§ Assigned task: Below are entries to examine: work out how many lines contain the word "AtCoderDifficultyDisplay", and give only that number.

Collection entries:
= Beginning of Section =

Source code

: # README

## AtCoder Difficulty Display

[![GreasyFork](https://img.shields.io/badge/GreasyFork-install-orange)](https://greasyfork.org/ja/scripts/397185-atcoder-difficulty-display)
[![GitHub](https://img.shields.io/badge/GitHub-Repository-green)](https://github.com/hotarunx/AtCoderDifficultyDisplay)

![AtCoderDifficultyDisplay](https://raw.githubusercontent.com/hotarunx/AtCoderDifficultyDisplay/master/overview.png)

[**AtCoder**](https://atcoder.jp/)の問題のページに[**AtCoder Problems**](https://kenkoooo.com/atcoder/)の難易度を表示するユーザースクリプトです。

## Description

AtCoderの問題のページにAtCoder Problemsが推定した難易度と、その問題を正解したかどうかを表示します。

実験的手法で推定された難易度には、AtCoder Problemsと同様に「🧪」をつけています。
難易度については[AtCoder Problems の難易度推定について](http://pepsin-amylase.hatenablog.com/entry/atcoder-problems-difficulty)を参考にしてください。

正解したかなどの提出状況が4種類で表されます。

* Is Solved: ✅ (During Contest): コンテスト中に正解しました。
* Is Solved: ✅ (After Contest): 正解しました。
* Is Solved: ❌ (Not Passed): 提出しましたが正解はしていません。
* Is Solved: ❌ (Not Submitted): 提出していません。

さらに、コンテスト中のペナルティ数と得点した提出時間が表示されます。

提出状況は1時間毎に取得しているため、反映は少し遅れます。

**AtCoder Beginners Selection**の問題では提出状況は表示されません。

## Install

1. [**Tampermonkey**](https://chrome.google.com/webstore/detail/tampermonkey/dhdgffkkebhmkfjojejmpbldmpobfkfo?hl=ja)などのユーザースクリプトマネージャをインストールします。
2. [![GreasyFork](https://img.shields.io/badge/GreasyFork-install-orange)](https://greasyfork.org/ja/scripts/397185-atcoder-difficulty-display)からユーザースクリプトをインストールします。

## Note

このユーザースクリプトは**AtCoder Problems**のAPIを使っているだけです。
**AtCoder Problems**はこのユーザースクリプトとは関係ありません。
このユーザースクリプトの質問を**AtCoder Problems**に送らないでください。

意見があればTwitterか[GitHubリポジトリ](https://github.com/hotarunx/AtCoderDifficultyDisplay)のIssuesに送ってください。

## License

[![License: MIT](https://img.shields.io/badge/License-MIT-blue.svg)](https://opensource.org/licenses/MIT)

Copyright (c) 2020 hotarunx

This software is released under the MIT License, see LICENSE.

= End of Section =

§ Response area: 3